→ **ASSIGNMENT**:
Wherever the string "utilized" appears in the entries below, return the line that holds it.

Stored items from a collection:
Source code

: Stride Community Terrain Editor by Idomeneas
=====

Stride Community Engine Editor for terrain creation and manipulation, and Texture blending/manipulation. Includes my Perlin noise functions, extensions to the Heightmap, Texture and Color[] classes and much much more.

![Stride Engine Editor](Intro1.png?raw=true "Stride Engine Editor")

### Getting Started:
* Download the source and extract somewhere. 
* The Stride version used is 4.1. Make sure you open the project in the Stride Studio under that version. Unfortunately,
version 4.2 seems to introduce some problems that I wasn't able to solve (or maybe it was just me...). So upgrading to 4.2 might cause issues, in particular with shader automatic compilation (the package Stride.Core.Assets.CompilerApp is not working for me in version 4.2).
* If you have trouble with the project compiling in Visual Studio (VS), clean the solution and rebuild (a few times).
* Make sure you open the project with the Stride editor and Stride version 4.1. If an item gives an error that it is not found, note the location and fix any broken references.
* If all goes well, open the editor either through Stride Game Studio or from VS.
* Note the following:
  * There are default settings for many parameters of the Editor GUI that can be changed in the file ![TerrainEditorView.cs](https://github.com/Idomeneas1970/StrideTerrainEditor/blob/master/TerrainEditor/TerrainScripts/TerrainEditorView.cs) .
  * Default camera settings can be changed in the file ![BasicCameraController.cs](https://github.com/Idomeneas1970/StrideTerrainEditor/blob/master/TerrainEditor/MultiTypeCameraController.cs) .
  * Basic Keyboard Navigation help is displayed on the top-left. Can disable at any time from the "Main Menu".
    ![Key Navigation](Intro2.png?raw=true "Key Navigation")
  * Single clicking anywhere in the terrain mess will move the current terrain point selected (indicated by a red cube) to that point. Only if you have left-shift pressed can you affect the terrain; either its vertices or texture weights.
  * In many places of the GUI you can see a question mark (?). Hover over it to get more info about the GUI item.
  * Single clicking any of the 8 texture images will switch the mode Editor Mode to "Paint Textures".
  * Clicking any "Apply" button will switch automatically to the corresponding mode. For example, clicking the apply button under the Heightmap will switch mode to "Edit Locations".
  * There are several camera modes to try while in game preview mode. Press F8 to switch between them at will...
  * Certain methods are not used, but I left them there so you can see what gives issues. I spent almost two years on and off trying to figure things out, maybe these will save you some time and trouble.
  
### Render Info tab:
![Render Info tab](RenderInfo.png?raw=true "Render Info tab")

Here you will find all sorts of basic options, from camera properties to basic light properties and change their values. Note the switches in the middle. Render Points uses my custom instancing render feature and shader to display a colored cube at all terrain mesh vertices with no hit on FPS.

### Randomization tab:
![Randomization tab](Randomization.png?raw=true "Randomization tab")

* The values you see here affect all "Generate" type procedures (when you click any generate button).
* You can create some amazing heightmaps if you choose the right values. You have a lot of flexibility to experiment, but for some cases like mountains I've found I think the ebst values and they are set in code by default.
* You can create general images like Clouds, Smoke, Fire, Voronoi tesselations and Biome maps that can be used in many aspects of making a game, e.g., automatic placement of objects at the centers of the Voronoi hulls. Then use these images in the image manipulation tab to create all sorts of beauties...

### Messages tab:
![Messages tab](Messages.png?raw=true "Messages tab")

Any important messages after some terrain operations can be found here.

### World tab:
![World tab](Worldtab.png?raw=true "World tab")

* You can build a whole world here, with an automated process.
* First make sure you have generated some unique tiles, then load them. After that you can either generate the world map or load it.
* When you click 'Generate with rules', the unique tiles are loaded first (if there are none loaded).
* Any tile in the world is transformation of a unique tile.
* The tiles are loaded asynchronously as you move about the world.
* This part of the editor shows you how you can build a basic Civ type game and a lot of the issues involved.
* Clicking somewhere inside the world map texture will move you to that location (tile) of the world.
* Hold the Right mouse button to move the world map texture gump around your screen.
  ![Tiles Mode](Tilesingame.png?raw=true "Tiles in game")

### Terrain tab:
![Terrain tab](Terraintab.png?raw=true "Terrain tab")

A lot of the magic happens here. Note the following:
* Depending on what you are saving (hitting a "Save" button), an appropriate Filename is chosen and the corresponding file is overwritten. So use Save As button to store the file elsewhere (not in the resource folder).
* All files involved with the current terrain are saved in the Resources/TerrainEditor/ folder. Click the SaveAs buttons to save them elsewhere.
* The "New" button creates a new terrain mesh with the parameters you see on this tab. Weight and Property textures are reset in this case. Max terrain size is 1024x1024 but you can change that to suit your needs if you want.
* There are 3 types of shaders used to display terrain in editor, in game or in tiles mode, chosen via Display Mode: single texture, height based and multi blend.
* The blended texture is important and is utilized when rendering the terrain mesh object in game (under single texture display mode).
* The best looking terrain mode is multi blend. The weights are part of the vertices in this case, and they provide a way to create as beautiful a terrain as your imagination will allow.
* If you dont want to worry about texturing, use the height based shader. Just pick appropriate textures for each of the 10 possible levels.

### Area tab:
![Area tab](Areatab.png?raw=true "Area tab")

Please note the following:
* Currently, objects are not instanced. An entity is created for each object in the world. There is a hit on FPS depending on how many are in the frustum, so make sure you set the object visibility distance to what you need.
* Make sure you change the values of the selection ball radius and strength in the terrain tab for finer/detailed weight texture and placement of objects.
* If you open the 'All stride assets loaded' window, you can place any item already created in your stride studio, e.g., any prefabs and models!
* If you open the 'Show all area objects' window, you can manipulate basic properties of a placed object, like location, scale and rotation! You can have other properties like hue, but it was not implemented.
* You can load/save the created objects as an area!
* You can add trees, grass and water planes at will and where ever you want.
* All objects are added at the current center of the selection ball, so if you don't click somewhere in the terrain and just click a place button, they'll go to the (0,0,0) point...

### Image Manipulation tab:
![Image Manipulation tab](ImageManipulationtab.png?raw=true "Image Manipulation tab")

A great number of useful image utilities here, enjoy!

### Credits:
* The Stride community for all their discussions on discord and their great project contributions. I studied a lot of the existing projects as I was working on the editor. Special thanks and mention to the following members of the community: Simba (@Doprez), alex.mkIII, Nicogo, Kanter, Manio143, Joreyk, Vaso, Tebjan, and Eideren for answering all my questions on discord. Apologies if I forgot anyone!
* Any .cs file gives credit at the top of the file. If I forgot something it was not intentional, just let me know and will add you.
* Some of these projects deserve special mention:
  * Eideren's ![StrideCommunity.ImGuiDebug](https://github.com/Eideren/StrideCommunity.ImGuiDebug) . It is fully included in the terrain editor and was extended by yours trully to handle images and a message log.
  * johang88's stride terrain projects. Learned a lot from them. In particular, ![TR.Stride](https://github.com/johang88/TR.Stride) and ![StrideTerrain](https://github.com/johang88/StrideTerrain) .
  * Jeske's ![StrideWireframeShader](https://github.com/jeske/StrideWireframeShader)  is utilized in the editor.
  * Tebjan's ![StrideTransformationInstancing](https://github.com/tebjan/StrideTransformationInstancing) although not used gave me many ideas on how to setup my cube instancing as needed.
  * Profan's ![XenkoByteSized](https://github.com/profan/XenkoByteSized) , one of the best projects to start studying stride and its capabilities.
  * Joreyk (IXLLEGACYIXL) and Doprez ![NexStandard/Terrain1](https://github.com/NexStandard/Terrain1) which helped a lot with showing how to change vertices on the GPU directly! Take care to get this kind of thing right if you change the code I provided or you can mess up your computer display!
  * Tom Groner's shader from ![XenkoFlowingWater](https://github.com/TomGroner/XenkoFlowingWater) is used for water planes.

→ **SOLUTION TO THIS PROBLEM**:
* The blended texture is important and is utilized when rendering the terrain mesh object in game (under single texture display mode).
  * Jeske's ![StrideWireframeShader](https://github.com/jeske/StrideWireframeShader)  is utilized in the editor.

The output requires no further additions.